We found that the actual time cost of learning new software is meaningful. For example, of those employees who used a software, on average, across the 18 types, 34% spent no time learning, 41% spent 1-5 hours, 11% spent 6-10 hours, and 14% spent more than 10 hours over the last two years. This means that the average employee spends about one week every two years (45 hours) learning software applications. Considering all of the employees in the department and their average salary cost, this translates to $26 million spent every two years, or $13 million annually, to learn these software systems in this organization.

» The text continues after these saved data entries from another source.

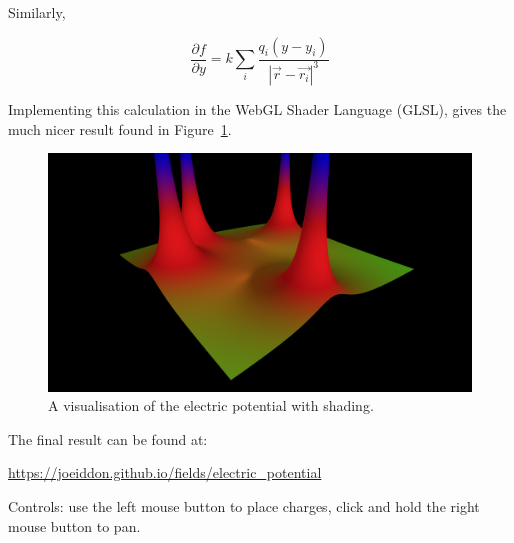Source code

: \documentclass{article} %
\begin{document}
Similarly,

$$\frac{\partial f}{\partial y} = k\sum_{i}\frac{q_i(y-y_i)}{|\vec{r}-\vec{r_i}|^3}$$

Implementing this calculation in the WebGL Shader Language (GLSL), gives the much nicer result found in Figure~\ref{fig:shading}.

\begin{figure}
\includegraphics[width=\linewidth]{shading.png}
\caption{A visualisation of the electric potential with shading.}
\label{fig:shading}
\end{figure}

\vfill

The final result can be found at:

\begin{center}
\url{https://joeiddon.github.io/fields/electric_potential}
\end{center}

Controls: use the left mouse button to place charges, click and hold the right mouse button to pan.
\end{document}
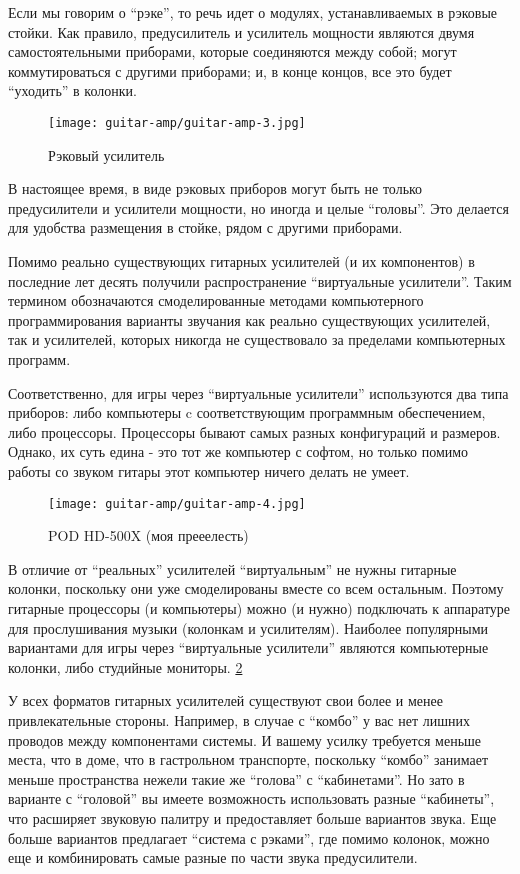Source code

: Если мы говорим о “рэке”, то речь идет о модулях, устанавливаемых в рэковые стойки. Как правило, предусилитель и усилитель мощности являются двумя самостоятельными приборами, которые соединяются между собой; могут коммутироваться с другими приборами; и, в конце концов, все это будет “уходить” в колонки.
\begin{figure}[h]
\centering
\texttt{[image: guitar-amp/guitar-amp-3.jpg]}

\caption{Рэковый усилитель}
\label{guitar-amp:3}
\end{figure}

В настоящее время, в виде рэковых приборов могут быть не только предусилители и усилители мощности, но иногда и целые “головы”. Это делается для удобства размещения в стойке, рядом с другими приборами.

Помимо реально существующих гитарных усилителей (и их компонентов) в последние лет десять получили распространение “виртуальные усилители”. Таким термином обозначаются смоделированные методами компьютерного программирования варианты звучания как реально существующих усилителей, так и усилителей, которых никогда не существовало за пределами компьютерных программ.

Соответственно, для игры через “виртуальные усилители” используются два типа приборов: либо компьютеры c соответствующим программным обеспечением, либо процессоры. Процессоры бывают самых разных конфигураций и размеров. Однако, их суть едина - это тот же компьютер с софтом, но только помимо работы со звуком гитары этот компьютер ничего делать не умеет.
\begin{figure}[h]
\centering
\texttt{[image: guitar-amp/guitar-amp-4.jpg]}

\caption{POD HD-500X (моя прееелесть)}
\label{guitar-amp:POD-HD500X}
\end{figure}

В отличие от “реальных” усилителей “виртуальным” не нужны гитарные колонки, поскольку они уже смоделированы вместе со всем остальным. Поэтому гитарные процессоры (и компьютеры) можно (и нужно) подключать к аппаратуре для прослушивания музыки (колонкам и усилителям). Наиболее популярными вариантами для игры через “виртуальные усилители” являются компьютерные колонки, либо студийные мониторы. \ref{guitar-amp:POD-HD500X} %

У всех форматов гитарных усилителей существуют свои более и менее привлекательные стороны. Например, в случае с “комбо” у вас нет лишних проводов между компонентами системы. И вашему усилку требуется меньше места, что в доме, что в гастрольном транспорте, поскольку “комбо” занимает меньше пространства нежели такие же “голова” с “кабинетами”. Но зато в варианте с “головой” вы имеете возможность использовать разные “кабинеты”, что расширяет звуковую палитру и предоставляет больше вариантов звука. Еще больше вариантов предлагает “система с рэками”, где помимо колонок, можно еще и комбинировать самые разные по части звука предусилители.

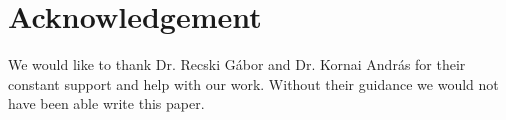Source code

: \chapter{Acknowledgement}
We would like to thank Dr. Recski Gábor and Dr. Kornai András for their constant support and help with our work. Without their guidance we would not have been able write this paper.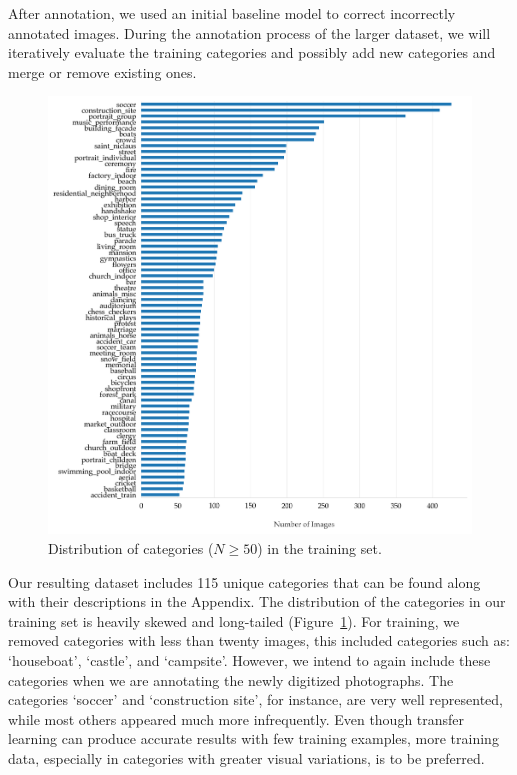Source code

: \documentclass[a4paper,twoside]{article}
\begin{document}
After annotation, we used an initial baseline model to correct incorrectly annotated images. 
During the annotation process of the larger dataset, we will iteratively evaluate the training categories and possibly add new categories and merge or remove existing ones.
%
\begin{figure}
 \includegraphics[width=\linewidth]{figures/categories.png}
 \caption{Distribution of categories ($N \geqslant50$) in the training set.}
 \label{fig:categories}
\end{figure}
%
Our resulting dataset includes 115 unique categories that can be found along with their descriptions in the Appendix.  
The distribution of the categories in our training set is heavily skewed and long-tailed (Figure~\ref{fig:categories}). 
For training, we removed categories with less than twenty images, this included categories such as: `houseboat', `castle', and `campsite'. 
However, we intend to again include these categories when we are annotating the newly digitized photographs.
The categories `soccer' and `construction site', for instance, are very well represented, while most others appeared much more infrequently. 
Even though transfer learning can produce accurate results with few training examples, more training data, especially in categories with greater visual variations, is to be preferred. 
\end{document}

Recommendations Based on Our Research
First, and most simply, managers must become aware of the workload shift that occurs when they invest in new IT products. This awareness can be advantageous not only to workers, but to the staff department deciding which systems to purchase and implement from IT vendors. In other words, when department are considering new IT systems, they should not make the decision to implement independently; they must weigh the potential impact on line managers and employees first.
To this end, some organizations already have effective processes in place that are illustrative. For example, the Office of Management and Budget (OMB) in the federal government acts as a gatekeeper to prevent excessive workload shifting to the American public. Whenever a federal government agency wants to require something from the public, such as completing a new form or survey, they must obtain approval from OMB, which necessitates a detailed description of the need and the cost in terms of workload burden on citizens. Some private corporations have similar systems. Walgreens, for instance, limits when and how much corporate departments can burden the 9,000 stores with requests for information or other initiatives. This centralized management ensures the stores are not overtaxed for requests at one time or during busy seasons, and it limits distractions from their primary work of selling products.
Every organization should consider developing a gatekeeping process such as these to vet prospective IT systems before committing employees’ time — and company dollars — to implementing them.